Regardless, it seemed natural upon my decision to return to reading and writing about comics that Hulk would be my go-to guy. After all, as I wrote last week, I feel a little unsure of my footing here. It's been a while. Attaching a lifeline to the character who served as the comic book icon of my childhood seemed a good idea. Not that I would only write about the Hulk, but that he would be my doorway to the rest of the funnybook world. I don't know what's different about comics since last I was writing about them, and I need something familiar to anchor myself. Something familiar. Something dependable. Something-



Christ-on-a-space-shuttle, who the fuck is that?

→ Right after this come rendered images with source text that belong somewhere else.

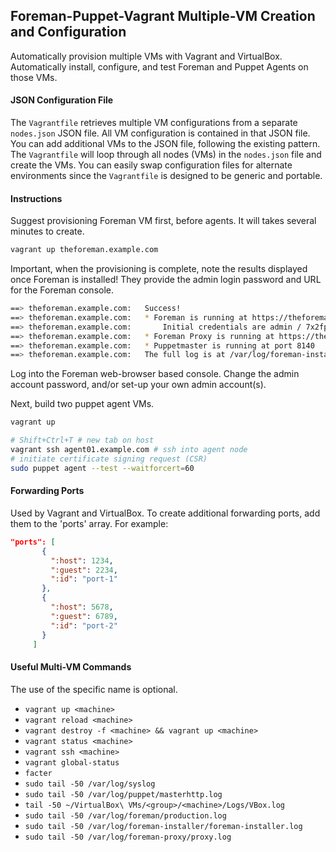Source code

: ## Foreman-Puppet-Vagrant Multiple-VM Creation and Configuration
Automatically provision multiple VMs with Vagrant and VirtualBox. Automatically install, configure, and test
Foreman and Puppet Agents on those VMs.

#### JSON Configuration File
The `Vagrantfile` retrieves multiple VM configurations from a separate `nodes.json` JSON file. All VM configuration is
contained in that JSON file. You can add additional VMs to the JSON file, following the existing pattern. The
`Vagrantfile` will loop through all nodes (VMs) in the `nodes.json` file and create the VMs. You can easily swap
configuration files for alternate environments since the `Vagrantfile` is designed to be generic and portable.

#### Instructions
Suggest provisioning Foreman VM first, before agents. It will takes several minutes to create.
```sh
vagrant up theforeman.example.com
```
Important, when the provisioning is complete, note the results displayed once Foreman is installed!
They provide the admin login password and URL for the Foreman console.
```sh
==> theforeman.example.com:   Success!
==> theforeman.example.com:   * Foreman is running at https://theforeman.example.com
==> theforeman.example.com:       Initial credentials are admin / 7x2fpZBWgVEHvzTw
==> theforeman.example.com:   * Foreman Proxy is running at https://theforeman.example.com:8443
==> theforeman.example.com:   * Puppetmaster is running at port 8140
==> theforeman.example.com:   The full log is at /var/log/foreman-installer/foreman-installer.log
```
Log into the Foreman web-browser based console. Change the admin account password, and/or set-up your own admin account(s).

Next, build two puppet agent VMs.
```sh
vagrant up
```

```sh
# Shift+Ctrl+T # new tab on host
vagrant ssh agent01.example.com # ssh into agent node
# initiate certificate signing request (CSR)
sudo puppet agent --test --waitforcert=60
```

#### Forwarding Ports
Used by Vagrant and VirtualBox. To create additional forwarding ports, add them to the 'ports' array. For example:

 ```JSON
 "ports": [
        {
          ":host": 1234,
          ":guest": 2234,
          ":id": "port-1"
        },
        {
          ":host": 5678,
          ":guest": 6789,
          ":id": "port-2"
        }
      ]
```

#### Useful Multi-VM Commands
The use of the specific <machine> name is optional.
* `vagrant up <machine>`
* `vagrant reload <machine>`
* `vagrant destroy -f <machine> && vagrant up <machine>`
* `vagrant status <machine>`
* `vagrant ssh <machine>`
* `vagrant global-status`
* `facter`
* `sudo tail -50 /var/log/syslog`
* `sudo tail -50 /var/log/puppet/masterhttp.log`
* `tail -50 ~/VirtualBox\ VMs/<group>/<machine>/Logs/VBox.log`
* `sudo tail -50 /var/log/foreman/production.log`
* `sudo tail -50 /var/log/foreman-installer/foreman-installer.log`
* `sudo tail -50 /var/log/foreman-proxy/proxy.log`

The Loeb/McGuinness Hulk disappointed me as much as any comic ever could. McGuinness draws the Hulk like a Cartoon Network parody. Loeb's stories, in every way I could imagine, don't make sense. I'm constantly convinced I skipped something. Hulk will be free and at large at the end of one issue, and imprisoned at the beginning of the next, meaning the character who has been hounded by the military since his birth is now willingly submitting to imprisonment? Including going BACK to prison after he's already freed himself? I can't decide whether or not his Hulk is more or less unreadable than his Superman/Batman. His Hulk lacks the Supes-Said/Bats-Said narration that rendered Superman/Batman immediately annoying, but it has its own host of boring, vapid gimmicks. One issue features, once again, the Hulk switching back and forth between his green, savage self and the gray-skinned legbreaker "Mr. Fixit." Then, later...WendiHulk. As in a Hulk-ified Wendigo, or a Wendigotten Hulk, whichever you like better. And his time at DC has apparently left him with the notion that every comic needs enough superhero guest appearances to fill a clown car. Yes, I understand the dollars-and-cents logic of "guest appearances increase sales," but that really only tends to work with guest appearances by popular characters, right? I fail to see how Moon Knight and Brother Voodoo are going to increase Hulk sales, especially when they really add nothing to the story. Someone will say "Hey! We need some magic crap done!" and poof! Brother Voodoo shows up, does some magic crap, and leaves. It all takes place in the space of a couple pages. Wow. That's chemistry.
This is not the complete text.